7 p.m. AISA Featured Movie: “Smoke Signals” (CMU 203)
Set in Arizona, Smoke Signals is the story of two Indian boys on a journey. Victor (Adam Beach) is the stoic, handsome son of an alcoholic father who has abandoned his family. Thomas (Evan Adams) is a gregarious, goofy young man who lost both his parents in a fire at a young age. Through storytelling, Thomas makes every effort to connect with the people around him; Victor, in contrast, uses his quiet countenance to gain strength and confidence. When Victor's estranged father dies, the two men embark on an adventure to Phoenix to collect the ashes. Along the way, Smoke Signals illustrates the ties that bind these two different young men and embraces the lessons they learn from one another.

Friday, Nov. 10
7 p.m. Fast Horse Performance (Weld Auditorium) An educational and fascinating performance that blends past traditions with contemporary issues. Reuben Fast Horse is a traditional Lakota singer, dancer, flutist, drummer, storyteller and educator who performs such dances as the “Buffalo Dance” and “Eagle Dance.” Ash Fast Horse is a Lakota singer, dancer and craftswoman who displays both women’s traditional and contemporary Native American dances.

Tuesday, Nov. 14
2:30 p.m. Pre-school Ojibwe Language Activity (Lommen Early Education Center) Wendy Geniusz, assistant professor of American Multicultural Studies, will engage the MSUM Early Education Center students in an Ojibwe language lesson and activity.

Thursday, Nov. 16
2 p.m. Social Work and the Applications of the Indian Child Welfare Act (CMU 203)
Doreen Holding Eagle (Mandan/Hidatsa/Arikara Nation and Lakota), a licensed Social Worker and graduate of MSUM, will talk about the applications of the Indian Child Welfare Act in social work and its continued relevance today.
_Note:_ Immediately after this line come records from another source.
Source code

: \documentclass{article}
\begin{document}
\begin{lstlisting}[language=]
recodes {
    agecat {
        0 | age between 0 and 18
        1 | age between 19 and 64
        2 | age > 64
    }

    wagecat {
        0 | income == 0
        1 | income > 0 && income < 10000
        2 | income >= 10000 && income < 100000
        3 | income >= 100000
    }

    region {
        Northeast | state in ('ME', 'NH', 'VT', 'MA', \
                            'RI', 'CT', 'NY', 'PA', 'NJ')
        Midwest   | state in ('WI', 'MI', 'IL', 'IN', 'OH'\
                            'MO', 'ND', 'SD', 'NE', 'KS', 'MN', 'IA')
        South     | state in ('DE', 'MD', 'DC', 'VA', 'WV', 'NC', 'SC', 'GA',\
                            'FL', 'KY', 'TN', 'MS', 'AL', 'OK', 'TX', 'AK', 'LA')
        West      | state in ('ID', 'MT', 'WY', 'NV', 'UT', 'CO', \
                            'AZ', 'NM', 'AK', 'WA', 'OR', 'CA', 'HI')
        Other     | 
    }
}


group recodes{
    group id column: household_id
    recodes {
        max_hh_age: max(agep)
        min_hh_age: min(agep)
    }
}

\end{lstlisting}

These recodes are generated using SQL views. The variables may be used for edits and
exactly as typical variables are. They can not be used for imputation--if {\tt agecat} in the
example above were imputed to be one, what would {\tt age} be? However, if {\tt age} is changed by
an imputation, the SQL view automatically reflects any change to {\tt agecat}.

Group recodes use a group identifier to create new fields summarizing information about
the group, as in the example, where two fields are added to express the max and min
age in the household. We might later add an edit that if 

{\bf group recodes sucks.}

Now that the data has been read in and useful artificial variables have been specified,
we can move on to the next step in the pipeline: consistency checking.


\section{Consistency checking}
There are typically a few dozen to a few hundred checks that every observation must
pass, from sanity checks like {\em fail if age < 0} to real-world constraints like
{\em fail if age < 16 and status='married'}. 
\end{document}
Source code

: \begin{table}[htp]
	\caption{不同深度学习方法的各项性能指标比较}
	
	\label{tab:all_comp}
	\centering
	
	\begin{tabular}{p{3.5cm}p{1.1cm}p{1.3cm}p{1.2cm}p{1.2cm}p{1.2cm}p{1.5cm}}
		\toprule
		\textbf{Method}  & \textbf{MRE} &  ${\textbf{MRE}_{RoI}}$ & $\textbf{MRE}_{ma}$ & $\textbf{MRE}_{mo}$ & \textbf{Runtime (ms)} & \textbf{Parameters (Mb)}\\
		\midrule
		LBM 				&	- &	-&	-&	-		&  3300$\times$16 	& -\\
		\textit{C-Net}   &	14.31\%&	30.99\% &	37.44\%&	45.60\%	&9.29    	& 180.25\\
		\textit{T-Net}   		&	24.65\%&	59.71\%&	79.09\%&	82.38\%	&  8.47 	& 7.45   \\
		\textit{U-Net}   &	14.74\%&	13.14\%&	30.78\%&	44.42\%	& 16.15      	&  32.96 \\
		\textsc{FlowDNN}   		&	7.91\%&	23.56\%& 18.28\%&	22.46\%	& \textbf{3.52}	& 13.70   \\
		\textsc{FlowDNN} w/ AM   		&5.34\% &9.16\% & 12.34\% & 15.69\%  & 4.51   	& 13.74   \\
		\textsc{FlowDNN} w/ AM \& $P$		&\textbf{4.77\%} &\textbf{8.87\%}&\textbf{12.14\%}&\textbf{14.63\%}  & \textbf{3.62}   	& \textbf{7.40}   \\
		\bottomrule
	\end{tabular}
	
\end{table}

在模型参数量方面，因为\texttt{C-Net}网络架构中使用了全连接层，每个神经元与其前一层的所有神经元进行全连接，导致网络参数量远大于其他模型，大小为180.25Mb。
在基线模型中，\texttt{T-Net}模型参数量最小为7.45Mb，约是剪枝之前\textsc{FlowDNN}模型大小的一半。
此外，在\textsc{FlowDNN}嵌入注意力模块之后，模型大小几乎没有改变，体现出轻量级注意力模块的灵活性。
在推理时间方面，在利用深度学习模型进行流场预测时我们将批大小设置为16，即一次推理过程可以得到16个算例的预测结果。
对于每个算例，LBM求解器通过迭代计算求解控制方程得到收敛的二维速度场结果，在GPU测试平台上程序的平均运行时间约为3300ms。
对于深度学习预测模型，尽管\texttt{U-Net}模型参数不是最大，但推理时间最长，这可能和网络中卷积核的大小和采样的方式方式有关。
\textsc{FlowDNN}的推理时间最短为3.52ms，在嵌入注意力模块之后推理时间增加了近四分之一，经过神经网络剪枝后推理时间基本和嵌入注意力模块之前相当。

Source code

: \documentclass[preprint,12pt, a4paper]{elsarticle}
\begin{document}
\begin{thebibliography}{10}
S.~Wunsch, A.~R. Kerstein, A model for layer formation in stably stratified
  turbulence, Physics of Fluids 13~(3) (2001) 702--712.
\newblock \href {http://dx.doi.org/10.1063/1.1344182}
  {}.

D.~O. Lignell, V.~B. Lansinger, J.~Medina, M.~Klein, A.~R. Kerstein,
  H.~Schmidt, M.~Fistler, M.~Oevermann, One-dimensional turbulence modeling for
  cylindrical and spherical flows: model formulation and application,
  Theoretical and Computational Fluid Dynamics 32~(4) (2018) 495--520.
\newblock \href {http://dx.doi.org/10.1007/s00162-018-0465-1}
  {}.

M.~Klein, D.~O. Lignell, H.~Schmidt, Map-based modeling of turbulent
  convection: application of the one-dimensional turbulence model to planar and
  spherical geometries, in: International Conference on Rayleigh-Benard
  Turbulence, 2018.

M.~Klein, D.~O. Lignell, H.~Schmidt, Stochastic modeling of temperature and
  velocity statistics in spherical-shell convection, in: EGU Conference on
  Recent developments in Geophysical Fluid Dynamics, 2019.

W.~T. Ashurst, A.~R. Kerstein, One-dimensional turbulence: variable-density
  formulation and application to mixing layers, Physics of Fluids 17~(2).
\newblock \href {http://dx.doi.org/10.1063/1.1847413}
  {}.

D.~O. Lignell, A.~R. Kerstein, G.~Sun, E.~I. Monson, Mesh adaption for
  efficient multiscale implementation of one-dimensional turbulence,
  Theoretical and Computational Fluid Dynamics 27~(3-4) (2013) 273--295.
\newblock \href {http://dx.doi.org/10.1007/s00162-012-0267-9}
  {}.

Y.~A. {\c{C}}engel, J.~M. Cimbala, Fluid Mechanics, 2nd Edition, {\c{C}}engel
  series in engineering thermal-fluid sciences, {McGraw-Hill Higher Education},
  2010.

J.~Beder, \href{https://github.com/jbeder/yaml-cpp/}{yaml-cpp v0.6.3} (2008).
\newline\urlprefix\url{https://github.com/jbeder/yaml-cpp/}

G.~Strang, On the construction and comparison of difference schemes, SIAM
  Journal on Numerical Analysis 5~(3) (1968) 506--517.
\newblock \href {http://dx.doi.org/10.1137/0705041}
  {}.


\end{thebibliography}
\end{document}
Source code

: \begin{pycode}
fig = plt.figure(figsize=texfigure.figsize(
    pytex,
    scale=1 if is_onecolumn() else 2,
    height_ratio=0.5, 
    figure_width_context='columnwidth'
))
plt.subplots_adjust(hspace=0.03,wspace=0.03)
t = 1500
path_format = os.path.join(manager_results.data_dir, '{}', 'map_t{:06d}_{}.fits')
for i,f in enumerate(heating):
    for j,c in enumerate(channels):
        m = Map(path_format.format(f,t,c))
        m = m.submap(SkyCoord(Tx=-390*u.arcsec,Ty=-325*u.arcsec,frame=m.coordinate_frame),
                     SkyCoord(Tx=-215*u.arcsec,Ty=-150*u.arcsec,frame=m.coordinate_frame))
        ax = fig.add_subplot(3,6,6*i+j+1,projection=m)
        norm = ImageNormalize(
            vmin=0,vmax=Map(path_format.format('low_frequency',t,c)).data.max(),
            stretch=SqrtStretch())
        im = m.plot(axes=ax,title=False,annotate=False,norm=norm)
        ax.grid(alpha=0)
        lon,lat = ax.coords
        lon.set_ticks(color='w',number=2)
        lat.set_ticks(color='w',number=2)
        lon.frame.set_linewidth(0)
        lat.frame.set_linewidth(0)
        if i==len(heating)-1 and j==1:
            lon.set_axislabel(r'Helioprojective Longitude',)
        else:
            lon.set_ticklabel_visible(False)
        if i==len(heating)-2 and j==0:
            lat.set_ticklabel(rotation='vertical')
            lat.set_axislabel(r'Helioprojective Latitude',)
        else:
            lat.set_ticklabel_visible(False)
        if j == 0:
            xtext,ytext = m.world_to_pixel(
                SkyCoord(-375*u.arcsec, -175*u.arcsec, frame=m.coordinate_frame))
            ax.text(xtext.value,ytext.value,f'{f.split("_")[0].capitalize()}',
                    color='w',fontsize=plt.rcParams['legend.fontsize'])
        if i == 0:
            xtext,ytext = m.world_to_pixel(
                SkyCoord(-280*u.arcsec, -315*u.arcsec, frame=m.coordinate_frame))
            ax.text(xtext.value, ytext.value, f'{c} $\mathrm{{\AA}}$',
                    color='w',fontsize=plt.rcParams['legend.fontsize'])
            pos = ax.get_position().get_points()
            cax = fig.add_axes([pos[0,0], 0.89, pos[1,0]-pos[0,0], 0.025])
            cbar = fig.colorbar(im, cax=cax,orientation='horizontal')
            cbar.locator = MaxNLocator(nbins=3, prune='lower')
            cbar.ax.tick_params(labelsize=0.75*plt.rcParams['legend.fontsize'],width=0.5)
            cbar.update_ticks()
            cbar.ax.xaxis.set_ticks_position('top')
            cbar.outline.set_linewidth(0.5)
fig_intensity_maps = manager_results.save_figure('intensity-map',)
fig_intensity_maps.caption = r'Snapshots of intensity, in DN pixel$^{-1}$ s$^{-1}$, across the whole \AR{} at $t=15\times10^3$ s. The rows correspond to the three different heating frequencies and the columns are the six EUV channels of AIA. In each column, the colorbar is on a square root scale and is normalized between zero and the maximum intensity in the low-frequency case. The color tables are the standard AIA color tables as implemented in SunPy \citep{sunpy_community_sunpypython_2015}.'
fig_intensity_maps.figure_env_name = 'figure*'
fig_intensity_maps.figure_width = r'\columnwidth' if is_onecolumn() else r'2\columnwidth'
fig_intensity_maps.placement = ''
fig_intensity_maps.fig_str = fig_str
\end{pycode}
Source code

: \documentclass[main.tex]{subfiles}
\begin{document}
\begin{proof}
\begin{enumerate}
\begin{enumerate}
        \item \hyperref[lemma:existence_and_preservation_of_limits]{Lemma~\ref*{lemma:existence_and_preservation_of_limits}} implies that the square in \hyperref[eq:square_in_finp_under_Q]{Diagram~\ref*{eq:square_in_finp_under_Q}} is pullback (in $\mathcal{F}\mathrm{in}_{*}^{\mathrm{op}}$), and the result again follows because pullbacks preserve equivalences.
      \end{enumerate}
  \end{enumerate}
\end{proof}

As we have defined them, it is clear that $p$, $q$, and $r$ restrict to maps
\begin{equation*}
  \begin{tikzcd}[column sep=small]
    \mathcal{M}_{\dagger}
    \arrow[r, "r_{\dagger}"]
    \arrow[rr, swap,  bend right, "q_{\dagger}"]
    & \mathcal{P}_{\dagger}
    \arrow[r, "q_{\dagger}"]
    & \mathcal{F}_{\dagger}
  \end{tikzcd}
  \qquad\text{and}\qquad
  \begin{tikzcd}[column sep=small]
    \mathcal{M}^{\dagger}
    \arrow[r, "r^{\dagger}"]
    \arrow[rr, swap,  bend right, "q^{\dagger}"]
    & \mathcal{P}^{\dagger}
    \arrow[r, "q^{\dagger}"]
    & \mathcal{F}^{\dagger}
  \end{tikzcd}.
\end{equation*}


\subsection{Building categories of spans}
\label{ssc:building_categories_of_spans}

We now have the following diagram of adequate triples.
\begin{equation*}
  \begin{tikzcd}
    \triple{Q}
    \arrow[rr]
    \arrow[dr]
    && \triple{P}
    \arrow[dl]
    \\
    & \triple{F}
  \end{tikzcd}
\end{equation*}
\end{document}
7 p.m. AISA Featured Movie: “Thunderheart” (CMU 203)
An FBI man with Sioux background is sent to a reservation to help with a murder investigation, where he has to come to terms with his heritage. Slowly he rejects the intimidating tactics of his fellow FBI agents, who are not so interested in solving the crime as covering up an incriminating situation with the locals, and as he becomes more tuned to his heritage, the locals begin trusting him. Based on actual reservation occurrences of the 1970s.

Monday, Nov. 20
2 p.m. Traditional Native Handgames (CMU 205)
Handgames is a game of observation, strategy, intuitive skills, team effort and fun. Jaimie Snowden, Turtle Mountain Chippewa, will provide instruction on rules and strategies as well as play a game with participants.

Tuesday, Nov. 28
11 a.m. Protecting the Sacred Gift (CMU 203)
Earl Hoagland, member of the White Earth Nation, will show a short wild ricing video, give the history of wild rice, explain how it is harvested through traditional finishing techniques, and discuss the controversial genetic alteration of wild rice and its ramifications.

Thursday, Nov. 30.
7 p.m. AISA Featured Movie: “Powwow Highway” (CMU 203)
Tale of two Cheyenne men traveling from their reservation in Montana to New Mexico. For one of them, Buddy Red Bow (A Martinez), a quick-tempered activist, the journey is a practical one; his sister has been arrested and he is the only family member who can help her out. Buddy has no transportation, so he's forced to ride with Philbert Bono (Gary Farmer), a phlegmatic hulk of a man who is using his 1964 Buick as a vehicle for a spiritual journey of his own. Philbert's easygoing ways and insistence on frequent stops to meditate prove irritating at first to Buddy, but the men reach an accommodation as the trip wears on. Buddy comes to see that blaming the white man and what he sees as system rigged against Native Americans is distracting him from his true mission: to better understand himself and his place in the world.